III. Pathophysiology: Pericardial Layers

  1. Parietal Pericardium
    1. Surrounds heart and limits end diastolic heart volume
    2. Closely adhered to the Great Vessels and has minimal elasticity
  2. Pericardial sac
    1. Between the two pericardial layers
    2. Typically contains less than 30 cc fluid (15-50 ml)
  3. Visceral Pericardium (epicardium)
    1. Delicate lining surrounding heart and Great Vessels

IV. Etiology

V. Symptoms

  1. Exercise intolerance
  2. Fatigue
  3. Prodrome (if infectious)
    1. Fever
    2. Malaise
    3. Myalgias

VI. Symptoms: Chest Pain

  1. Pleuritic Chest Pain occurs in 95% of cases
  2. Timing: Abrupt onset over 5-10 minutes, lasting for hours to days
  3. Quality: Sharp Pleuritic Chest Pain
  4. Region: Substernal Chest Pain or left precordial Chest Pain
  5. Radiation
    1. Ridge of trapezius (inferior Scapular pole) due to left phrenic nerve irritation (Very specific for Pericarditis)
    2. Neck, Jaw or Shoulder (similar to Myocardial Infarction radiation)
  6. Modifying Factors
    1. Not relieved with Nitroglycerin
    2. Pleuritic Chest Pain
      1. Provoked by Swallowing, inspiration, cough
    3. Positional
      1. Worse while lying down supine
      2. Better while sitting, leaning forward
  7. Precaution
    1. Acute Myocardial Infarction may present with positional Pleuritic Chest Pain in 16% of cases
    2. Acute Myocardial Infarction may also present with Pericarditis

VII. Signs

  1. Fever (if infectious)
    1. Fever >101.3 F (38.5 C) may suggest more significant infection (e.g.
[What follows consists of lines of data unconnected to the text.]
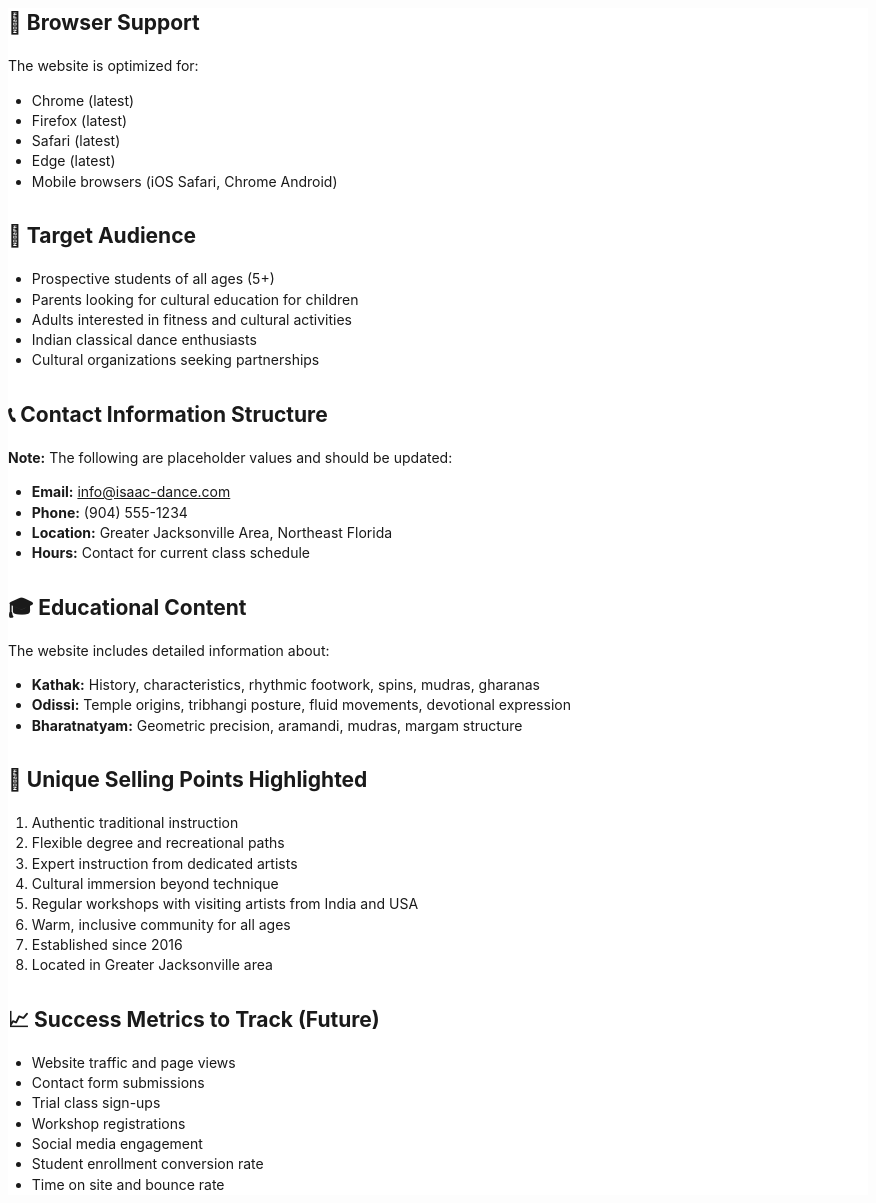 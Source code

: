 ## 📱 Browser Support

The website is optimized for:
- Chrome (latest)
- Firefox (latest)
- Safari (latest)
- Edge (latest)
- Mobile browsers (iOS Safari, Chrome Android)

## 👥 Target Audience

- Prospective students of all ages (5+)
- Parents looking for cultural education for children
- Adults interested in fitness and cultural activities
- Indian classical dance enthusiasts
- Cultural organizations seeking partnerships

## 📞 Contact Information Structure

**Note:** The following are placeholder values and should be updated:

- **Email:** info@isaac-dance.com
- **Phone:** (904) 555-1234
- **Location:** Greater Jacksonville Area, Northeast Florida
- **Hours:** Contact for current class schedule

## 🎓 Educational Content

The website includes detailed information about:

- **Kathak:** History, characteristics, rhythmic footwork, spins, mudras, gharanas
- **Odissi:** Temple origins, tribhangi posture, fluid movements, devotional expression
- **Bharatnatyam:** Geometric precision, aramandi, mudras, margam structure

## 🌟 Unique Selling Points Highlighted

1. Authentic traditional instruction
2. Flexible degree and recreational paths
3. Expert instruction from dedicated artists
4. Cultural immersion beyond technique
5. Regular workshops with visiting artists from India and USA
6. Warm, inclusive community for all ages
7. Established since 2016
8. Located in Greater Jacksonville area

## 📈 Success Metrics to Track (Future)

- Website traffic and page views
- Contact form submissions
- Trial class sign-ups
- Workshop registrations
- Social media engagement
- Student enrollment conversion rate
- Time on site and bounce rate
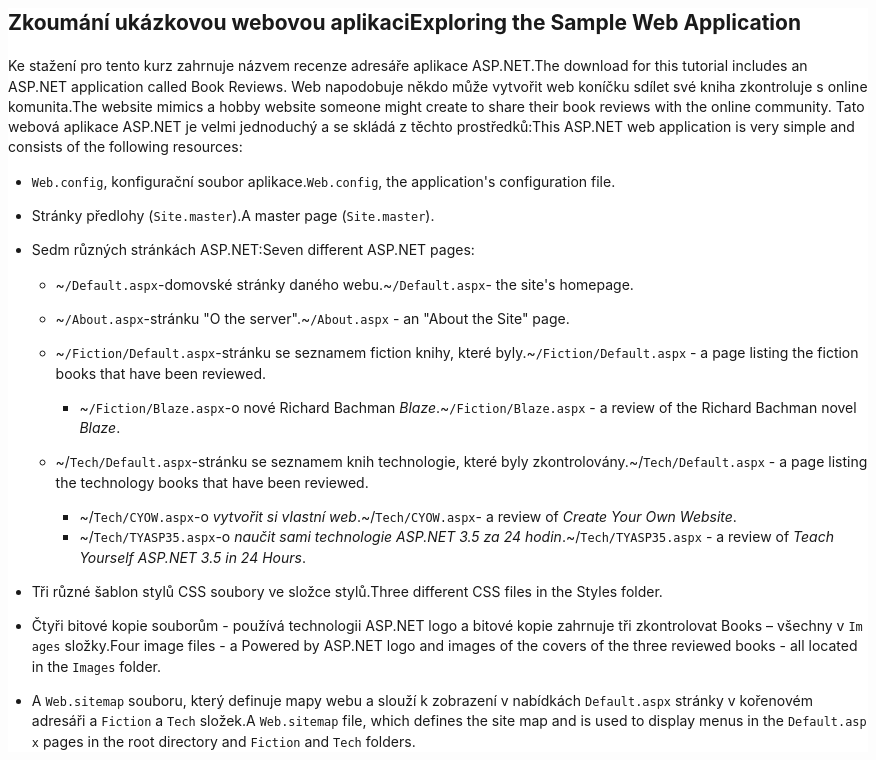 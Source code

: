 
## <a name="exploring-the-sample-web-application"></a><span data-ttu-id="3b42e-175">Zkoumání ukázkovou webovou aplikaci</span><span class="sxs-lookup"><span data-stu-id="3b42e-175">Exploring the Sample Web Application</span></span>

<span data-ttu-id="3b42e-176">Ke stažení pro tento kurz zahrnuje názvem recenze adresáře aplikace ASP.NET.</span><span class="sxs-lookup"><span data-stu-id="3b42e-176">The download for this tutorial includes an ASP.NET application called Book Reviews.</span></span> <span data-ttu-id="3b42e-177">Web napodobuje někdo může vytvořit web koníčku sdílet své kniha zkontroluje s online komunita.</span><span class="sxs-lookup"><span data-stu-id="3b42e-177">The website mimics a hobby website someone might create to share their book reviews with the online community.</span></span> <span data-ttu-id="3b42e-178">Tato webová aplikace ASP.NET je velmi jednoduchý a se skládá z těchto prostředků:</span><span class="sxs-lookup"><span data-stu-id="3b42e-178">This ASP.NET web application is very simple and consists of the following resources:</span></span>

- <span data-ttu-id="3b42e-179">`Web.config`, konfigurační soubor aplikace.</span><span class="sxs-lookup"><span data-stu-id="3b42e-179">`Web.config`, the application's configuration file.</span></span>
- <span data-ttu-id="3b42e-180">Stránky předlohy (`Site.master`).</span><span class="sxs-lookup"><span data-stu-id="3b42e-180">A master page (`Site.master`).</span></span>
- <span data-ttu-id="3b42e-181">Sedm různých stránkách ASP.NET:</span><span class="sxs-lookup"><span data-stu-id="3b42e-181">Seven different ASP.NET pages:</span></span> 

    - <span data-ttu-id="3b42e-182">~`/Default.aspx`-domovské stránky daného webu.</span><span class="sxs-lookup"><span data-stu-id="3b42e-182">~`/Default.aspx`- the site's homepage.</span></span>
    - <span data-ttu-id="3b42e-183">~`/About.aspx`-stránku "O the server".</span><span class="sxs-lookup"><span data-stu-id="3b42e-183">~`/About.aspx` - an "About the Site" page.</span></span>
    - <span data-ttu-id="3b42e-184">~`/Fiction/Default.aspx`-stránku se seznamem fiction knihy, které byly.</span><span class="sxs-lookup"><span data-stu-id="3b42e-184">~`/Fiction/Default.aspx` - a page listing the fiction books that have been reviewed.</span></span> 

        - <span data-ttu-id="3b42e-185">~`/Fiction/Blaze.aspx`-o nové Richard Bachman *Blaze*.</span><span class="sxs-lookup"><span data-stu-id="3b42e-185">~`/Fiction/Blaze.aspx` - a review of the Richard Bachman novel *Blaze*.</span></span>
    - <span data-ttu-id="3b42e-186">~/`Tech/Default.aspx`-stránku se seznamem knih technologie, které byly zkontrolovány.</span><span class="sxs-lookup"><span data-stu-id="3b42e-186">~/`Tech/Default.aspx` - a page listing the technology books that have been reviewed.</span></span> 

        - <span data-ttu-id="3b42e-187">~/`Tech/CYOW.aspx`-o *vytvořit si vlastní web*.</span><span class="sxs-lookup"><span data-stu-id="3b42e-187">~/`Tech/CYOW.aspx`- a review of *Create Your Own Website*.</span></span>
        - <span data-ttu-id="3b42e-188">~/`Tech/TYASP35.aspx`-o *naučit sami technologie ASP.NET 3.5 za 24 hodin*.</span><span class="sxs-lookup"><span data-stu-id="3b42e-188">~/`Tech/TYASP35.aspx` - a review of *Teach Yourself ASP.NET 3.5 in 24 Hours*.</span></span>
- <span data-ttu-id="3b42e-189">Tři různé šablon stylů CSS soubory ve složce stylů.</span><span class="sxs-lookup"><span data-stu-id="3b42e-189">Three different CSS files in the Styles folder.</span></span>
- <span data-ttu-id="3b42e-190">Čtyři bitové kopie souborům - používá technologii ASP.NET logo a bitové kopie zahrnuje tři zkontrolovat Books – všechny v `Images` složky.</span><span class="sxs-lookup"><span data-stu-id="3b42e-190">Four image files - a Powered by ASP.NET logo and images of the covers of the three reviewed books - all located in the `Images` folder.</span></span>
- <span data-ttu-id="3b42e-191">A `Web.sitemap` souboru, který definuje mapy webu a slouží k zobrazení v nabídkách `Default.aspx` stránky v kořenovém adresáři a `Fiction` a `Tech` složek.</span><span class="sxs-lookup"><span data-stu-id="3b42e-191">A `Web.sitemap` file, which defines the site map and is used to display menus in the `Default.aspx` pages in the root directory and `Fiction` and `Tech` folders.</span></span>
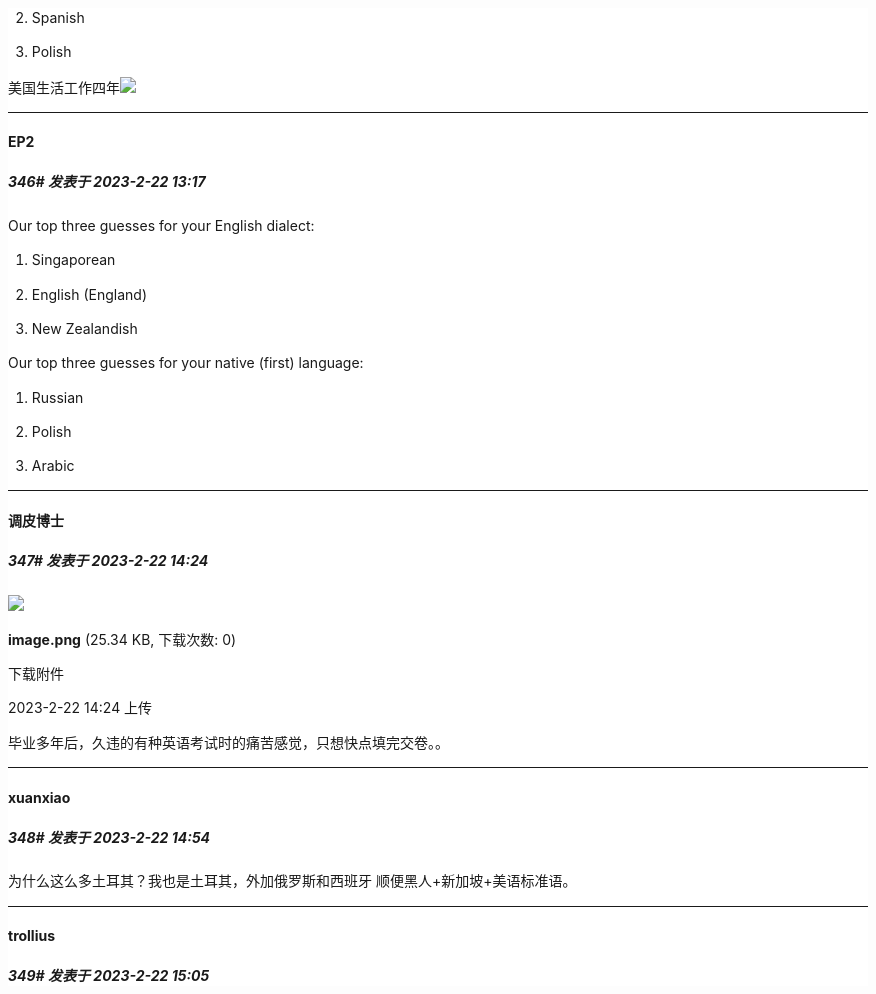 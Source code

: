 2. Spanish

3. Polish

美国生活工作四年<img src="https://static.saraba1st.com/image/smiley/face2017/008.png" referrerpolicy="no-referrer">


*****

####  EP2  
##### 346#       发表于 2023-2-22 13:17

Our top three guesses for your English dialect:

1. Singaporean

2. English (England)

3. New Zealandish

Our top three guesses for your native (first) language:

1. Russian

2. Polish

3. Arabic


*****

####  调皮博士  
##### 347#       发表于 2023-2-22 14:24

<img src="https://img.saraba1st.com/forum/202302/22/142407h855tx8lgrdwil38.png" referrerpolicy="no-referrer">

<strong>image.png</strong> (25.34 KB, 下载次数: 0)

下载附件

2023-2-22 14:24 上传

毕业多年后，久违的有种英语考试时的痛苦感觉，只想快点填完交卷。。


*****

####  xuanxiao  
##### 348#       发表于 2023-2-22 14:54

为什么这么多土耳其？我也是土耳其，外加俄罗斯和西班牙
顺便黑人+新加坡+美语标准语。


*****

####  trollius  
##### 349#       发表于 2023-2-22 15:05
Tuberculosis, Bacterial Infection)
  2. Sinus Tachycardia
  3. Pericardial Friction Rub (pathognomonic for Pericarditis)
    1. Uncommonly heard in Pericarditis despite reported occurring in up to 85% of cases (typically transient)
    2. High-pitched scratchy, squeeking or crunch sound of walking on snow
    3. Auscultate left sternal border or mid-clavicular line at second to fourth intercostal spaces
      1. Patient leaning forward and holding breath (distinguishes from pleural rub)
    4. Unlikely to be heard if Pericardial Effusion present
  4. Distant heart sounds
  5. Tamponade signs
    1. Kussmaul's Sign
    2. Pulsus paradoxicus
    3. Jugular Venous Distention
  6. Associated Myocarditis findings
    1. See Myocarditis
    2. Children may present with more subtle findings (e.g. Puffy Eyelids, Sinus Tachycardia)

VIII. Labs: Initial

  1. Serum Electrolytes
  2. Serum Troponin I (or other Cardiac Markers)
    1. Troponin I increased in 15-25% of cases (resolving after 7-14 days)
    2. Significant Troponin Increases are more suggestive of Myocarditis (or Acute Coronary Syndrome)
      1. Myocarditis is associated with increased risk of CHF or Arrhythmia
    3. Mild Troponin elevation may be seen with Pericarditis
      1. Mildly increased Troponin does not appear to confer overall adverse outcome in Pericarditis
  3. Acute phase reactants increased
    1. Complete Blood Count (CBC)
    2. Erythrocyte Sedimentation Rate (ESR)
    3. C-Reactive Protein (CRP)
      1. Increased in 76% of Pericarditis cases
      2. Resolves within 85% of Pericarditis cases within 2 weeks of treatment onset

IX. Labs: Indicated for Cardiac Tamponade, unknown cause, and duration >7 days

X. Diagnostics: Electrocardiogram (EKG)

  1. See EKG in Pericarditis
  2. Precaution
    1. Exclude Myocardial Infarction first
    2. Overdiagnosis and misdiagnosis of Pericarditis instead of true STEMI is most significant pitfall
  3. Obtain serial EKGs
    1. EKG in Myocardial Infarction evolves over minutes to hours
    2. EKG in Pericarditis evolves over days

XI. Imaging

  1. Chest XRay
    1. Useful in ruling out Pneumonia or Pneumothorax
    2. May identify underlying cause (e.g. Tuberculosis, Lung Cancer)
    3. Rarely diagnostic for Pericarditis
    4. Pleural Effusion in 50% of cases
    5. Enlarged cardiac silhouette (water bottle heart)
      1. Difficult to identify (Compare with old films)
      2. Present only if Pericardial Effusion >250 ml
  2. MRI chest or CT chest
    1. Consider in inconclusive cases or evaluation for purulent Pericarditis (e.g. Staphylococcus aureus)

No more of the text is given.